SUPPLIED INFORMATION —
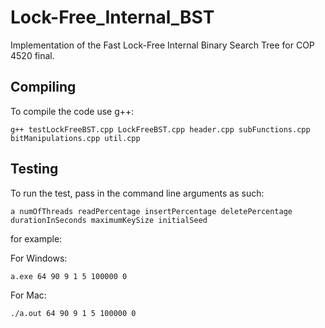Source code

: # Lock-Free_Internal_BST
Implementation of the Fast Lock-Free Internal Binary Search Tree for COP 4520 final.

## Compiling

To compile the code use g++:

```
g++ testLockFreeBST.cpp LockFreeBST.cpp header.cpp subFunctions.cpp bitManipulations.cpp util.cpp
```

## Testing

To run the test, pass in the command line arguments as such:

```
a numOfThreads readPercentage insertPercentage deletePercentage durationInSeconds maximumKeySize initialSeed
```

for example:

For Windows:
```
a.exe 64 90 9 1 5 100000 0
```

For Mac:
```
./a.out 64 90 9 1 5 100000 0
```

TASK GOAL —
Pictures are to be left out, and the lines from the beginning of the records through the line with "To run the test, pass" are to be printed exactly, with nothing added.

RESPONSE TO THIS TASK —
Source code

: # Lock-Free_Internal_BST
Implementation of the Fast Lock-Free Internal Binary Search Tree for COP 4520 final.

## Compiling

To compile the code use g++:

```
g++ testLockFreeBST.cpp LockFreeBST.cpp header.cpp subFunctions.cpp bitManipulations.cpp util.cpp
```

## Testing

To run the test, pass in the command line arguments as such:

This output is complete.